# [Task to carry out]
Set each line of the material below down word for word, from the first through the line that holds "including the HTTP", but not the pictures.

---

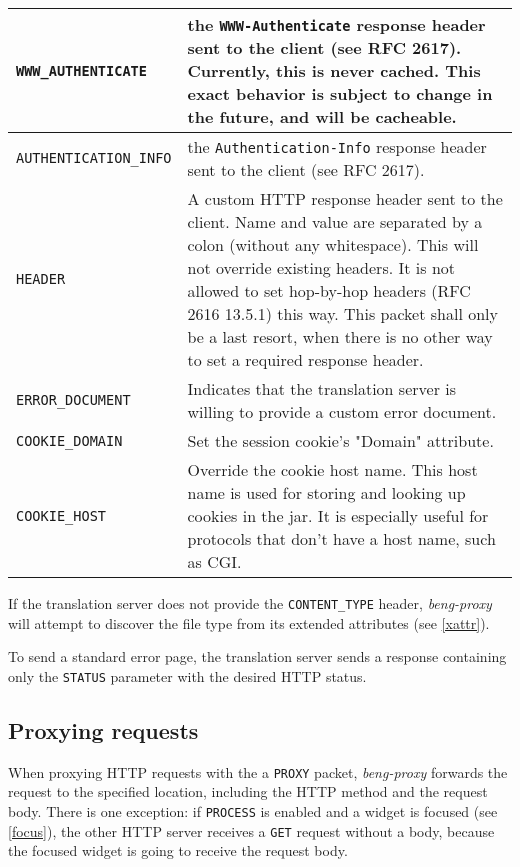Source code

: \documentclass[a4paper,12pt]{article}
\begin{document}
\begin{longtable}{|l|p{8cm}|}
\verb|WWW_AUTHENTICATE| & the \texttt{WWW-Authenticate} response
header sent to the client (see RFC 2617).  Currently, this is never
cached.  This exact behavior is subject to change in the future, and
will be cacheable. \\

\hline

\verb|AUTHENTICATION_INFO| & the \texttt{Authentication-Info}
response header sent to the client (see RFC 2617). \\

\hline

\verb|HEADER| & A custom HTTP response header sent to the client.
Name and value are separated by a colon (without any whitespace).
This will not override existing headers.  It is not allowed to set
hop-by-hop headers (RFC 2616 13.5.1) this way.  This packet shall only
be a last resort, when there is no other way to set a required
response header. \\

\hline

\verb|ERROR_DOCUMENT| & Indicates that the translation server is
willing to provide a custom error document. \\

\hline

\verb|COOKIE_DOMAIN| & Set the session cookie's "Domain" attribute. \\

\hline

\verb|COOKIE_HOST| & Override the cookie host name.  This host name
is used for storing and looking up cookies in the jar.  It is
especially useful for protocols that don't have a host name, such as
CGI. \\

\hline
\end{longtable}

If the translation server does not provide the \verb|CONTENT_TYPE|
header, \emph{beng-proxy} will attempt to discover the file type from
its extended attributes (see \ref{xattr}).

To send a standard error page, the translation server sends a response
containing only the \verb|STATUS| parameter with the desired HTTP
status.

\subsection{Proxying requests}

When proxying HTTP requests with the a \verb|PROXY| packet,
\emph{beng-proxy} forwards the request to the specified location,
including the HTTP method and the request body.  There is one
exception: if \verb|PROCESS| is enabled and a widget is focused (see
\ref{focus}), the
other HTTP server receives a \verb|GET| request without a body,
because the focused widget is going to receive the request body.
\end{document}
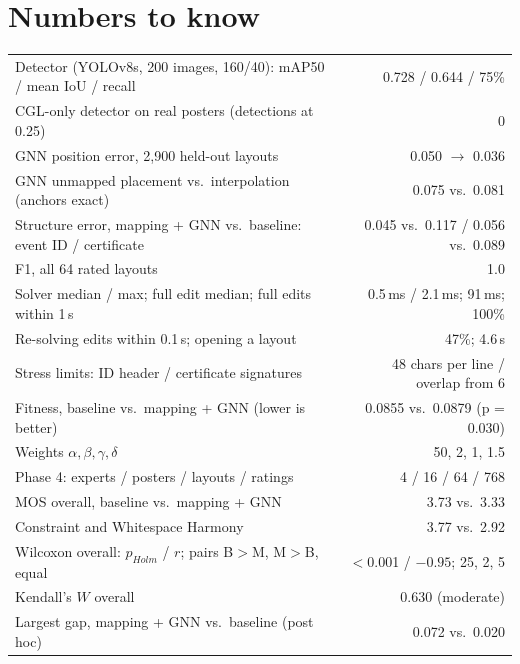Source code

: \documentclass[10pt,a4paper]{article}
\begin{document}
\section{Numbers to know}
\begin{tabularx}{\linewidth}{@{}Xr@{}}
\toprule
Detector (YOLOv8s, 200 images, 160/40): mAP50 / mean IoU / recall & 0.728 / 0.644 / 75\% \\
CGL-only detector on real posters (detections at 0.25) & 0 \\
GNN position error, 2,900 held-out layouts & 0.050 $\to$ 0.036 \\
GNN unmapped placement vs.\ interpolation (anchors exact) & 0.075 vs.\ 0.081 \\
Structure error, mapping + GNN vs.\ baseline: event ID / certificate & 0.045 vs.\ 0.117 / 0.056 vs.\ 0.089 \\
F1, all 64 rated layouts & 1.0 \\
Solver median / max; full edit median; full edits within 1\,s & 0.5\,ms / 2.1\,ms; 91\,ms; 100\% \\
Re-solving edits within 0.1\,s; opening a layout & 47\%; 4.6\,s \\
Stress limits: ID header / certificate signatures & 48 chars per line / overlap from 6 \\
Fitness, baseline vs.\ mapping + GNN (lower is better) & 0.0855 vs.\ 0.0879 (p = 0.030) \\
Weights $\alpha, \beta, \gamma, \delta$ & 50, 2, 1, 1.5 \\
Phase 4: experts / posters / layouts / ratings & 4 / 16 / 64 / 768 \\
MOS overall, baseline vs.\ mapping + GNN & 3.73 vs.\ 3.33 \\
Constraint and Whitespace Harmony & 3.77 vs.\ 2.92 \\
Wilcoxon overall: $p_{Holm}$ / $r$; pairs B$>$M, M$>$B, equal & $<$0.001 / $-0.95$; 25, 2, 5 \\
Kendall's $W$ overall & 0.630 (moderate) \\
Largest gap, mapping + GNN vs.\ baseline (post hoc) & 0.072 vs.\ 0.020 \\
\bottomrule
\end{tabularx}


\end{document}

---

# [Solution for this problem]
Source code

: \documentclass[a4paper,12pt]{article}
\begin{document}
\begin{longtable}{|l|p{8cm}|}
\verb|WWW_AUTHENTICATE| & the \texttt{WWW-Authenticate} response
header sent to the client (see RFC 2617).  Currently, this is never
cached.  This exact behavior is subject to change in the future, and
will be cacheable. \\

\hline

\verb|AUTHENTICATION_INFO| & the \texttt{Authentication-Info}
response header sent to the client (see RFC 2617). \\

\hline

\verb|HEADER| & A custom HTTP response header sent to the client.
Name and value are separated by a colon (without any whitespace).
This will not override existing headers.  It is not allowed to set
hop-by-hop headers (RFC 2616 13.5.1) this way.  This packet shall only
be a last resort, when there is no other way to set a required
response header. \\

\hline

\verb|ERROR_DOCUMENT| & Indicates that the translation server is
willing to provide a custom error document. \\

\hline

\verb|COOKIE_DOMAIN| & Set the session cookie's "Domain" attribute. \\

\hline

\verb|COOKIE_HOST| & Override the cookie host name.  This host name
is used for storing and looking up cookies in the jar.  It is
especially useful for protocols that don't have a host name, such as
CGI. \\

\hline
\end{longtable}

If the translation server does not provide the \verb|CONTENT_TYPE|
header, \emph{beng-proxy} will attempt to discover the file type from
its extended attributes (see \ref{xattr}).

To send a standard error page, the translation server sends a response
containing only the \verb|STATUS| parameter with the desired HTTP
status.

\subsection{Proxying requests}

When proxying HTTP requests with the a \verb|PROXY| packet,
\emph{beng-proxy} forwards the request to the specified location,
including the HTTP method and the request body.  There is one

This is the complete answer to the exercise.